La résidence de célèbres auteurs de manga a ressuscité

La villa Tokiwa (ou Tokiwa-sô) fut fondée à l’origine le 6 décembre 1952, dans l’arrondissement de Toshima, tout près du quartier d’Ikebukuro. À cette époque, c’était un immeuble d’appartements de mortier et de bois très ordinaire. Le loyer était de 3 000 yens par mois.

Reconstitution de l’étage, où habitaient les mangakas. Dix chambres de 4 tatamis et demi (environ 12 m2) disposées de part et d’autre du couloir central, face à face. Toutes les portes étaient toujours ouvertes, dit-on.
Reconstitution de l’étage, où habitaient les mangakas. Dix chambres de 4 tatamis et demi (environ 12 m2) disposées de part et d’autre du couloir central, face à face. Toutes les portes étaient toujours ouvertes, dit-on.

Tezuka Osamu, le « père du manga » (Astro le petit robot, Black Jack...) emménagea dans la villa Tokiwa l’année suivante, en 1953, sur la présentation de Gakudô-sha, qui était l’éditeur du magazine Manga shônen. D’autres mangakas ont très vite suivi, également présentés par Gakudô-sha : par exemple Terada Hiroo, l’auteur de Sportsman Kintarô. La plupart d’entre eux étaient de jeunes et talentueux artistes, tous admirateurs de Tezuka. Viendront alors le duo Fujiko Fujio, créateur de Doraemon et de Kaibutsu-kun, Ishinomori Shintarô l’auteur des Kamen rider et Cyborg 009, ou encore Akatsuka Fujio, qui créera Tensai Bakabon. 

Après le départ de Tezuka en 1954, Terada, leader de facto des locataires de la villa Tokiwa, fonda avec ses acolytes le Nouveau Parti du Manga (Shin-manga-tô), et la demeure fut bientôt connue sous le nom de « Mont Liang du manga », du nom d’une montagne en Chine qui forme le repère de 800 bandits héroïques dans le roman classique Au bord de l’eau.

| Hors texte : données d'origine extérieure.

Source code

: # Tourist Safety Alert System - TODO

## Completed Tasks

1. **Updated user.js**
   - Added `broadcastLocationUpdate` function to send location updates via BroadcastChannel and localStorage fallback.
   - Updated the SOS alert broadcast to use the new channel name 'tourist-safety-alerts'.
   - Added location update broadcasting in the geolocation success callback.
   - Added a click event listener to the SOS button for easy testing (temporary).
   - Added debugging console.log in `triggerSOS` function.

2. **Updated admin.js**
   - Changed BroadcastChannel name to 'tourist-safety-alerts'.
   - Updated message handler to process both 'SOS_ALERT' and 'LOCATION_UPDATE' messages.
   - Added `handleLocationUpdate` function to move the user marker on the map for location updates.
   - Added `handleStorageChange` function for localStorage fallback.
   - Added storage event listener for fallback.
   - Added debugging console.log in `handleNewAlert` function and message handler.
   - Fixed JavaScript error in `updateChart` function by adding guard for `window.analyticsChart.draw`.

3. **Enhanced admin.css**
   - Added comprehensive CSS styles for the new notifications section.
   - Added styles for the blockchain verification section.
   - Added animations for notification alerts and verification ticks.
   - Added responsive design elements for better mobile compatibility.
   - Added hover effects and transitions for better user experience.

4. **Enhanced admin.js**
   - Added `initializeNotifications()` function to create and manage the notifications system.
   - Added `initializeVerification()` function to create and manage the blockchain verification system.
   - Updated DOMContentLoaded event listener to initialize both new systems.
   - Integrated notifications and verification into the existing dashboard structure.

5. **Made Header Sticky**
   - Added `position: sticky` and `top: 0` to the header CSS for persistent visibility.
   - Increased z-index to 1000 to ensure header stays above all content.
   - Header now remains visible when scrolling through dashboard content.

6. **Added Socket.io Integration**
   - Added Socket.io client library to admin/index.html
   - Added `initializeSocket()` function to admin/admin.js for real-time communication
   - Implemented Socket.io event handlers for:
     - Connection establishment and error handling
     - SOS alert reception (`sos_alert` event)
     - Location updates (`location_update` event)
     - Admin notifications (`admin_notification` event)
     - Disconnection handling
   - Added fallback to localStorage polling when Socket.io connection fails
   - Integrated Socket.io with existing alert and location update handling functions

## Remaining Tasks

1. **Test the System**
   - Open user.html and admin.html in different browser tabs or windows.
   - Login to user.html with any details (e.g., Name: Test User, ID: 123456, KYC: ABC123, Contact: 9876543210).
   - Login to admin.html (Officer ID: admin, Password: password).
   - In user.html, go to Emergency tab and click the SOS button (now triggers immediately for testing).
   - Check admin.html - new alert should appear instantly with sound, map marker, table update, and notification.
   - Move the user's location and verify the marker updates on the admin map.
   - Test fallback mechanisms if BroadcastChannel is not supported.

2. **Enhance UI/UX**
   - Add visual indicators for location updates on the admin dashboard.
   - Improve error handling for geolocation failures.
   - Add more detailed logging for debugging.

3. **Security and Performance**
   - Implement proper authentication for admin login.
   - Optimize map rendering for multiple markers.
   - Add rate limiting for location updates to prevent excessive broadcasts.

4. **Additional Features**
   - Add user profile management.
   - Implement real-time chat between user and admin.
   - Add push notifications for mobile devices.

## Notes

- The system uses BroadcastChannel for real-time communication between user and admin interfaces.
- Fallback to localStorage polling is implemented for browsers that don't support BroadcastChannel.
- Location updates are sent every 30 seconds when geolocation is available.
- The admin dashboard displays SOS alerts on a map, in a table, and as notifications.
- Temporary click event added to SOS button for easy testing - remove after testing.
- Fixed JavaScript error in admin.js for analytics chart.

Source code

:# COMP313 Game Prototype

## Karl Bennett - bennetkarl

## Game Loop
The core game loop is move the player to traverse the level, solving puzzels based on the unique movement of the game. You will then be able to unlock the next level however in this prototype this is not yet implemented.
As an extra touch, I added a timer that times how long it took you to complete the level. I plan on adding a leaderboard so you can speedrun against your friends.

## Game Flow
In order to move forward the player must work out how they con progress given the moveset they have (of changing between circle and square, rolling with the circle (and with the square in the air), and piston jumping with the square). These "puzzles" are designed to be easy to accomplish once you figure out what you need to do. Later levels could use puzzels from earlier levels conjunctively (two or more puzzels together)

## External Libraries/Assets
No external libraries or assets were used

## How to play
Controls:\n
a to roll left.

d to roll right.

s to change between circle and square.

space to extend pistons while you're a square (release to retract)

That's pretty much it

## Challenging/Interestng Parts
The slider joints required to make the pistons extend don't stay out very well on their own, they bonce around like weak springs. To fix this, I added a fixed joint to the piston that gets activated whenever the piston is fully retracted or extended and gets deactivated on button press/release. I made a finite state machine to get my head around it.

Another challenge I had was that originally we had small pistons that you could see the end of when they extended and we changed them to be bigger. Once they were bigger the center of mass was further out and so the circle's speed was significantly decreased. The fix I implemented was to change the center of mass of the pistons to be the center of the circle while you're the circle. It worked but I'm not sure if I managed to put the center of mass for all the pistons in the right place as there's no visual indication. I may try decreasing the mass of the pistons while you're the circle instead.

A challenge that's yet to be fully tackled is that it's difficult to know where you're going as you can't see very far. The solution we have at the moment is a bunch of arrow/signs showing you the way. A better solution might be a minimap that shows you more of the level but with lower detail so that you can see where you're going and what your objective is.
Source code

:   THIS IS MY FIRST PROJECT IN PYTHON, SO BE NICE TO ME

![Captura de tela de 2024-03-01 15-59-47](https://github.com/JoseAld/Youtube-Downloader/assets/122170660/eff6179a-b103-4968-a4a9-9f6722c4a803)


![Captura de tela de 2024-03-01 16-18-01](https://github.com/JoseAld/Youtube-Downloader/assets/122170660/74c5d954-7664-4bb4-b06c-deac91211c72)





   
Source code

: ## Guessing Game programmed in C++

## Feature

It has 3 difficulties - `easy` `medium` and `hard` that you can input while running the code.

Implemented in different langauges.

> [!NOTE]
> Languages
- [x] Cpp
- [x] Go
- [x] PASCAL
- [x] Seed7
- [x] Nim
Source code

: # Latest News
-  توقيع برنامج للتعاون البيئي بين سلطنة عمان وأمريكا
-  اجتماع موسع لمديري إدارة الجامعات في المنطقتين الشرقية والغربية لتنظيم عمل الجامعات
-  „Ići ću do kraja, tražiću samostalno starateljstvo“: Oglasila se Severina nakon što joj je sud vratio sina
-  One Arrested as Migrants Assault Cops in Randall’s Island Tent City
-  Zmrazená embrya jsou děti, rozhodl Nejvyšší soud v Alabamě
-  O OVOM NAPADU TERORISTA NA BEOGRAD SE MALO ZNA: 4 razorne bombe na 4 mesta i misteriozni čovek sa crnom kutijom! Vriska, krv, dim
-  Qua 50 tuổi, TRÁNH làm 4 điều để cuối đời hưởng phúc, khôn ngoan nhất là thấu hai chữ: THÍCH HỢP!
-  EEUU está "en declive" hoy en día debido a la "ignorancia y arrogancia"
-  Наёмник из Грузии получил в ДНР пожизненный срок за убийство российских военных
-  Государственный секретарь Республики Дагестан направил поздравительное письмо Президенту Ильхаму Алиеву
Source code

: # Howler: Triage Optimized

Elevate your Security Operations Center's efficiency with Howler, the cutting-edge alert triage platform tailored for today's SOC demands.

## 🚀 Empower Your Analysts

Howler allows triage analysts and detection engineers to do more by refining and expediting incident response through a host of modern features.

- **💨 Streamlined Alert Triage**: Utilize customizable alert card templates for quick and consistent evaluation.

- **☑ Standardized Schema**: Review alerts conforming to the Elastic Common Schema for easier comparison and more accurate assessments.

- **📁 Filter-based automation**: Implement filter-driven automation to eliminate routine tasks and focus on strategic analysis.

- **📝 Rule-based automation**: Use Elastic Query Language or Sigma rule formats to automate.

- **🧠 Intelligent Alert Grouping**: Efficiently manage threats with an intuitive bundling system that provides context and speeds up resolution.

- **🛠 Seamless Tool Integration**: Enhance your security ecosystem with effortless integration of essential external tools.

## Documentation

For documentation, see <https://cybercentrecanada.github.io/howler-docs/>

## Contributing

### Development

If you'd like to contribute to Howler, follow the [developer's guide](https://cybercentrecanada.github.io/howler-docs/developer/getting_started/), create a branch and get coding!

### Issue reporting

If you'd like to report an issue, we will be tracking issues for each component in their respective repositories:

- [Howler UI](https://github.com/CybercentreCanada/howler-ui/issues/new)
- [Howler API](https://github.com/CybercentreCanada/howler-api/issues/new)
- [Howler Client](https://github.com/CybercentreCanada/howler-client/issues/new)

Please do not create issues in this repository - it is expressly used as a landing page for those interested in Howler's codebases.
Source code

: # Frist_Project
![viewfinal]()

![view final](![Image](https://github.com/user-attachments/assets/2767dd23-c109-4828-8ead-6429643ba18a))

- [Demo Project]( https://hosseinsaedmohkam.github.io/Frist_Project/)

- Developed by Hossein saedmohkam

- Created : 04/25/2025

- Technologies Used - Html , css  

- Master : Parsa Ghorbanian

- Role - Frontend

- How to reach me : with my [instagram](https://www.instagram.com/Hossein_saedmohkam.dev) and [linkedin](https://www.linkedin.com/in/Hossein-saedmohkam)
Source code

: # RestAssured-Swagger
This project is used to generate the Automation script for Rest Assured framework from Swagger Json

Soixante ans plus tard, une réplique de la villa Tokiwa a été construite dans le jardin public de Minami-Nagasaki, surnommé depuis « le parc de la villa Tokiwa », à 300 mètres à peine de son emplacement original. Il a été artificiellement patiné pour lui redonner son atmosphère de l’époque d’après-guerre.

Les murs extérieurs semblent maculés de terre et de pluie. Les tatamis des pièces donnent l’impression d’avoir été longtemps bronzés au soleil. Les bols de râmen qui traînent dans la cuisine commune portent le nom de Matsuba, qui était celui d’un restaurant de cuisine chinoise du quartier que les locataires de la villa fréquentaient assidûment. Seuls trois bols de cette époque existent encore aujourd’hui, et les patrons du Matsuba en ont offert un au musée.

La cuisine commune a été reproduite avec grand soin. Akatsuka et Ishinomori utilisaient souvent les éviers du fond comme salle de bain pour se laver.
La cuisine commune a été reproduite avec grand soin. Akatsuka et Ishinomori utilisaient souvent les éviers du fond comme salle de bain pour se laver.

La reconstitution de la villa Tokiwa a été confiée à l’entreprise Tansei-sha, qui a réalisé dans le passé le Musée du manga Ishinomori à Ishinomaki (préfecture de Miyagi), et le musée d’art du manga de Yokote Masuda (préfecture d’Akita). La collecte des documents qui ont servi de base à la reconstitution a commencé dès 2010.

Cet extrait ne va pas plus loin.